Tuesday, November 08, 2011

Buy Local: Another kind of American Revolution!

I got a message on facebook the other day about ditching the Chinese-produced gifts for a more “American” Christmas. And, okay, I couldn't resist forwarding it on, but I was uncomfortable with the “us against them” mentality. That's just not my style. You know, the whole "we are all connected" yogini thing doesn't mesh well with antagonism.
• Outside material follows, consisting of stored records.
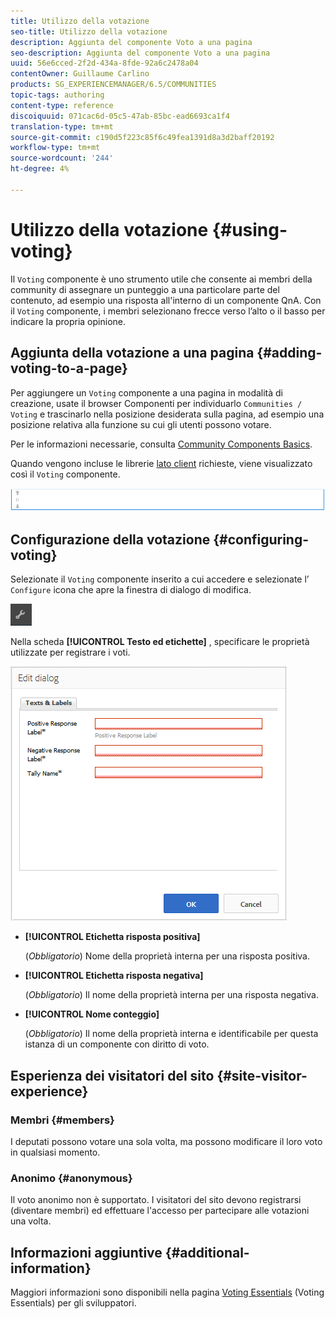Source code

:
 ```yaml
---
title: Utilizzo della votazione
seo-title: Utilizzo della votazione
description: Aggiunta del componente Voto a una pagina
seo-description: Aggiunta del componente Voto a una pagina
uuid: 56e6cced-2f2d-434a-8fde-92a6c2478a04
contentOwner: Guillaume Carlino
products: SG_EXPERIENCEMANAGER/6.5/COMMUNITIES
topic-tags: authoring
content-type: reference
discoiquuid: 071cac6d-05c5-47ab-85bc-ead6693ca1f4
translation-type: tm+mt
source-git-commit: c190d5f223c85f6c49fea1391d8a3d2baff20192
workflow-type: tm+mt
source-wordcount: '244'
ht-degree: 4%

---
```



# Utilizzo della votazione {#using-voting}

Il `Voting` componente è uno strumento utile che consente ai membri della community di assegnare un punteggio a una particolare parte del contenuto, ad esempio una risposta all&#39;interno di un componente QnA. Con il `Voting` componente, i membri selezionano frecce verso l’alto o il basso per indicare la propria opinione.

## Aggiunta della votazione a una pagina {#adding-voting-to-a-page}

Per aggiungere un `Voting` componente a una pagina in modalità di creazione, usate il browser Componenti per individuarlo `Communities / Voting` e trascinarlo nella posizione desiderata sulla pagina, ad esempio una posizione relativa alla funzione su cui gli utenti possono votare.

Per le informazioni necessarie, consulta [Community Components Basics](basics.md).

Quando vengono incluse le librerie [lato client](essentials-voting.md#essentials-for-client-side) richieste, viene visualizzato così il `Voting` componente.

![componente di voto](assets/voting-component.png)

## Configurazione della votazione {#configuring-voting}

Selezionate il `Voting` componente inserito a cui accedere e selezionate l’ `Configure` icona che apre la finestra di dialogo di modifica.

![configure](assets/configure-new.png)

Nella scheda **[!UICONTROL Testo ed etichette]** , specificare le proprietà utilizzate per registrare i voti.

![etichetta di voto](assets/voting-label.png)

* **[!UICONTROL Etichetta risposta positiva]**

   (*Obbligatorio*) Nome della proprietà interna per una risposta positiva.

* **[!UICONTROL Etichetta risposta negativa]**

   (*Obbligatorio*) Il nome della proprietà interna per una risposta negativa.

* **[!UICONTROL Nome conteggio]**

   (*Obbligatorio*) Il nome della proprietà interna e identificabile per questa istanza di un componente con diritto di voto.

## Esperienza dei visitatori del sito {#site-visitor-experience}

### Membri {#members}

I deputati possono votare una sola volta, ma possono modificare il loro voto in qualsiasi momento.

### Anonimo {#anonymous}

Il voto anonimo non è supportato. I visitatori del sito devono registrarsi (diventare membri) ed effettuare l&#39;accesso per partecipare alle votazioni una volta.

## Informazioni aggiuntive {#additional-information}

Maggiori informazioni sono disponibili nella pagina [Voting Essentials](essentials-voting.md) (Voting Essentials) per gli sviluppatori.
In its original form, the message denigrated Chinese products and factories, insinuating that what’s economically wrong with America is China’s fault. It also implied that Christmas had been hijacked by Chinese, mass-produced products. May I suggest that it is not anyone’s fault but our own? We make our own decisions about what we buy. Yes, Made in China is synonymous with inexpensive, or dare I say, cheap, but, who says we have to buy as much crap as our $20 can buy? Aren't we sick of tripping over all the stuff we don't have enough drawers to contain? Why not invest in a gift that is of local quality and non-cluttery?

And while we’re doing that, we can quietly start an American Revolution and economic recovery with our dollars. So, here's my spin on making our holidays a locally supportive affair.

“As the holidays approach, the giant Asian factories are kicking into high gear to provide Americans with monstrous piles of cheaply produced goods”, says our intrepid, anonymous facebooker. Frankly, I throw away so much of this stuff throughout the year that the thought of all those prettily wrapped plastic crippity-crap toys coming into my house makes me nauseous. I’ve been pondering the alternatives. I’ve contemplated the idea of donating money so a goat can be given to a family in Zimbabwe, but I believe in staying local, so, where does that leave me? I already buy most of my birthday presents from local businesses, so keeping my dollars local for the holidays is the logical leap. And, think about this, I will not only be buying a unique gift for someone, but also helping to keep someone employed and maybe even helping to create new jobs.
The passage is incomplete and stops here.